EV不発、日産がハイブリッド大量投下に転換

16年までに15モデルを発売

日産はリーフの一部改良で航続距離を延ばすなどテコ入れに躍起だが・・・

2010年12月に、本格的なEVとして日産が世界で初めて市場に投入したリーフは、現時点までの全世界累計販売台数が約4万6000台、日本で2万0500台、米国で1万8000台、欧州その他で7000台となっている。

それなりの実績にも見えるが、日産のもくろみどおりには売れていない。というのも、日産では神奈川県の追浜工場で年間5万台の生産能力を保有しており、能力に比べると4割程度の販売実績にとどまっているからだ。現実的には、航続距離や充電インフラ、価格などの問題などからEVの販売はスローペースで推移している。

一方、エンジンとモーターを併用するHVは、既存の燃料インフラを活用しながら、航続距離、燃費を大幅に向上させるエコカーとして、もはや主流の存在。トヨタ「アクア」「プリウス」は車名別の販売台数ランキング(自動車販売店協会連合会調べ)で、今年7月から上位1~2位を独占し続けている。

ハイブリッドの隆盛は当面続く

EVや燃料電池車が将来的には爆発的に普及するというシナリオはありえる話だが、その前に解決しなければならない航続距離やインフラ、価格など山積する問題を考えれば、HVの隆盛は当面続くとみて間違いない。日産もEV重視にこだわっていられなくなったということだろう。

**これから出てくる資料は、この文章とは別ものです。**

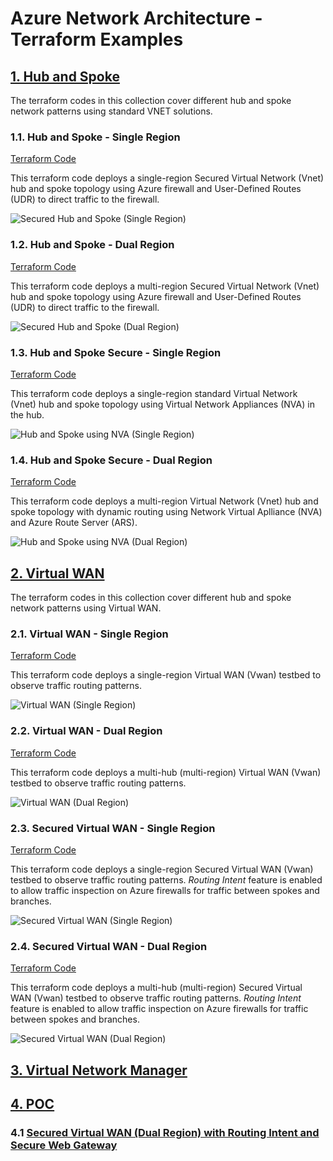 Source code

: 
# Azure Network Architecture - Terraform Examples <!-- omit from toc -->

## [1. Hub and Spoke](./1-hub-and-spoke)

The terraform codes in this collection cover different hub and spoke network patterns using standard VNET solutions.

### 1.1. Hub and Spoke - Single Region
[Terraform Code](./1-hub-and-spoke/1-hub-spoke-azfw-single-region/)

This terraform code deploys a single-region Secured Virtual Network (Vnet) hub and spoke topology using Azure firewall and User-Defined Routes (UDR) to direct traffic to the firewall.

![Secured Hub and Spoke (Single Region)](./images/scenarios/1-1-hub-spoke-azfw-single-region.png)

### 1.2. Hub and Spoke - Dual Region
[Terraform Code](./1-hub-and-spoke/2-hub-spoke-azfw-dual-region/)

This terraform code deploys a multi-region Secured Virtual Network (Vnet) hub and spoke topology using Azure firewall and User-Defined Routes (UDR) to direct traffic to the firewall.

![Secured Hub and Spoke (Dual Region)](./images/scenarios/1-2-hub-spoke-azfw-dual-region.png)

### 1.3. Hub and Spoke Secure - Single Region
[Terraform Code](./1-hub-and-spoke/3-hub-spoke-nva-single-region/)

This terraform code deploys a single-region standard Virtual Network (Vnet) hub and spoke topology using Virtual Network Appliances (NVA) in the hub.

![Hub and Spoke using NVA (Single Region)](./images/scenarios/1-3-hub-spoke-nva-single-region.png)

### 1.4. Hub and Spoke Secure - Dual Region
[Terraform Code](./1-hub-and-spoke/4-hub-spoke-nva-dual-region/)

This terraform code deploys a multi-region Virtual Network (Vnet) hub and spoke topology with dynamic routing using Network Virtual Aplliance (NVA) and Azure Route Server (ARS).

![Hub and Spoke using NVA (Dual Region)](./images/scenarios/1-4-hub-spoke-nva-dual-region.png)


## [2. Virtual WAN](./2-virtual-wan/)

The terraform codes in this collection cover different hub and spoke network patterns using Virtual WAN.

### 2.1. Virtual WAN - Single Region
[Terraform Code](./2-virtual-wan/1-vwan-single-region/)

This terraform code deploys a single-region Virtual WAN (Vwan) testbed to observe traffic routing patterns.

![Virtual WAN (Single Region)](./images/scenarios/2-1-vwan-single-region.png)

### 2.2. Virtual WAN - Dual Region
[Terraform Code](./2-virtual-wan/2-vwan-dual-region/)

This terraform code deploys a multi-hub (multi-region) Virtual WAN (Vwan) testbed to observe traffic routing patterns.

![Virtual WAN (Dual Region)](./images/scenarios/2-2-vwan-dual-region.png)

### 2.3. Secured Virtual WAN - Single Region
[Terraform Code](./2-virtual-wan/3-vwan-sec-single-region/)

This terraform code deploys a single-region Secured Virtual WAN (Vwan) testbed to observe traffic routing patterns. *Routing Intent* feature is enabled to allow traffic inspection on Azure firewalls for traffic between spokes and branches.

![Secured Virtual WAN (Single Region)](./images/scenarios/2-3-vwan-sec-single-region.png)

### 2.4. Secured Virtual WAN - Dual Region
[Terraform Code](./2-virtual-wan/4-vwan-sec-dual-region/)

This terraform code deploys a multi-hub (multi-region) Secured Virtual WAN (Vwan) testbed to observe traffic routing patterns. *Routing Intent* feature is enabled to allow traffic inspection on Azure firewalls for traffic between spokes and branches.

![Secured Virtual WAN (Dual Region)](./images/scenarios/2-4-vwan-sec-dual-region.png)

## [3. Virtual Network Manager](./3-virtual-network-manager/)


## [4. POC](./4-poc/)
### 4.1 [Secured Virtual WAN (Dual Region) with Routing Intent and Secure Web Gateway](./4-poc/1-vwan-sec-dual-region-ri-swg/)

現在、日産は、高級セダンでFR(後輪駆動)HVと、ミニバンで簡易型HVを商品化しているが、すでに、FF(前輪駆動)用の排気量2.5リットル、2リットルのHVエンジンを発表している。この新しいHVエンジンを搭載した車種は13年に北米に投入されるほか、早い時期に2リットルのHVエンジンを積んだ車種が日本にも投入される見込みだ。